地元では有名な予備校に通いながら勉強する日々。
しかしその予備校で大事件が起こりました。
それは本人曰く''イジメ''です。
(家族はそうは思わないです。被害妄想だと思います。)
その予備校は兄が高校の時から通っている所で親戚や従兄弟もお世話になった予備校の一つでした。
ある日、兄が休憩中に予備校のトイレに入った時。
いきなり電気が消えたそう。
そしてまた数日後。
なんだか自分の文句を2.3名の他の予備校生が言っているように聞こえたそう。
それで確信したそうです。
主犯格のアイツが僕をいじめている。
それから一切勉強が手につかなくなった兄。
それを見かねた母はすぐさま予備校に向かい、先生に相談しました。
先生は、主犯格であると思われた〇〇君にも聞いて話てみますと言ってくれました。
その後は虐めと思われるような行為は見られず、その年その〇〇君は、旧帝大の一つに合格しました。
兄は志望大学を落ちました。
兄の心の中には、嫉妬心と恨みが芽生えました。
何でアイツが虐めてきたのに、アイツは大学に合格できたんだ、なんで天罰がくだらないんだ(意訳)

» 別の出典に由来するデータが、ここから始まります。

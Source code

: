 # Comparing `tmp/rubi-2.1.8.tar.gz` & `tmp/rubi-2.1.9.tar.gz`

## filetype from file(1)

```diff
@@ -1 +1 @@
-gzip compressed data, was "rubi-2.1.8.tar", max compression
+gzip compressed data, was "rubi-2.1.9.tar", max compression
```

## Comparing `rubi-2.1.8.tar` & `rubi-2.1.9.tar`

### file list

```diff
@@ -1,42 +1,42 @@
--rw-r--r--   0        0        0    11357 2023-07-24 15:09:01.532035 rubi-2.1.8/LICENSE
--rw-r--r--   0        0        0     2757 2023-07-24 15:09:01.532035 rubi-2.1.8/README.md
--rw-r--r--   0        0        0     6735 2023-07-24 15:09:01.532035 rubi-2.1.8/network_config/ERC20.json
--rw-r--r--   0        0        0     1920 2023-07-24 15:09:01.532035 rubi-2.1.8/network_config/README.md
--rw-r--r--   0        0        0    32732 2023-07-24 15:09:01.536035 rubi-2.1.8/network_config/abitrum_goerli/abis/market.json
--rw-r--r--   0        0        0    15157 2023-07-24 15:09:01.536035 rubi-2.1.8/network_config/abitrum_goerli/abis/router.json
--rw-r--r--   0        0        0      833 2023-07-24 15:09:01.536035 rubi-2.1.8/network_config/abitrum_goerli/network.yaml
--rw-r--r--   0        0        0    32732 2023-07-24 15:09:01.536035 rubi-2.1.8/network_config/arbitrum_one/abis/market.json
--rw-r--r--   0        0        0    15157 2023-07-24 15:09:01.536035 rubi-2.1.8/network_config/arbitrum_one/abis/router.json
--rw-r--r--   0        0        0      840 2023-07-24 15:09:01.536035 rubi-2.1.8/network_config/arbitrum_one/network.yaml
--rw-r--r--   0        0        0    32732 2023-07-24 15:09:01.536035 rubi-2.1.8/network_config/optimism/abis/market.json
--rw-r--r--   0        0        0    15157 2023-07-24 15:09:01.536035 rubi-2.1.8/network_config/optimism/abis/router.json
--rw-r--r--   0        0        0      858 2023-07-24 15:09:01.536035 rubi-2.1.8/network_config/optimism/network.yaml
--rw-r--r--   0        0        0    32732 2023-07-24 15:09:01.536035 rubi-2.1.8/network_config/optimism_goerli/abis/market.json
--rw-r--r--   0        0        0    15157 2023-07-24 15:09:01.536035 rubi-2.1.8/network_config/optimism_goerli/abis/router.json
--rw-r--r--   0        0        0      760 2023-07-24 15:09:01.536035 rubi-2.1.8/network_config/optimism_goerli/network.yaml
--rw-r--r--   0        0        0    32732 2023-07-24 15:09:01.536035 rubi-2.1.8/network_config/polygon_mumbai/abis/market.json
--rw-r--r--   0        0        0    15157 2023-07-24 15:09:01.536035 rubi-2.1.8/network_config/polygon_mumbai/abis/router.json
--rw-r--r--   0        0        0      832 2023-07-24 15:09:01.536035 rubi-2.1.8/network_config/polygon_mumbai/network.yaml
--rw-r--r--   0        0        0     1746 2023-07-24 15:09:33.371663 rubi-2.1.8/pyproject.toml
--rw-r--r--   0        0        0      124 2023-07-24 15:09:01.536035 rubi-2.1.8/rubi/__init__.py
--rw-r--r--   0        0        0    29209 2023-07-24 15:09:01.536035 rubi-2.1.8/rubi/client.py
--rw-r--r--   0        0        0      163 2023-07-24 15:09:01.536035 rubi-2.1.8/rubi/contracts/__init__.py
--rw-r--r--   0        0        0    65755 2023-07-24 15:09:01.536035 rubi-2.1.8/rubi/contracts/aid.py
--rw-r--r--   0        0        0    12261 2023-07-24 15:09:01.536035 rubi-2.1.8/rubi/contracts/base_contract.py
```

自分は虐められる人間だ、大学も受かることができない、ダメな人間だ自分は。
そうやって兄の心には何年経っても拭いきれない嫉妬心だけが、育ち、今でもそれを引きずって生きています。
客観的にみるとおかしな話だと思います。
虐められたなら、自分で対処すべきでは?だってその時すでに21歳。大の大人。
いや、そもそも受験生が人をいじめる暇なんぞありますか?
勉強で精一杯なはずでは?
この時、家族は、兄が被害妄想が強い特性とは知らず、
兄の言葉を信じてしまい、虐められたんだね、可哀想に、くらいにしか思っていませんでした。
全く…… 家族もいい加減気づくべきでした。
こんな簡単なことに気づかないなんて。
今思うとおかしすぎる話では?
それくらい兄のことを信じていたし、いわゆる普通の人間だと思っていました。(別に発達障害の人が異常と言ってるわけではないです)
その年、また兄は浪人しました。
兄の自尊心は低下する一方でした。
この頃から不機嫌な日が続くようになり、暴れ出したりする日が続きました。
でもここでもまだ家族は発達障害であるとは微塵も思っていませんでした。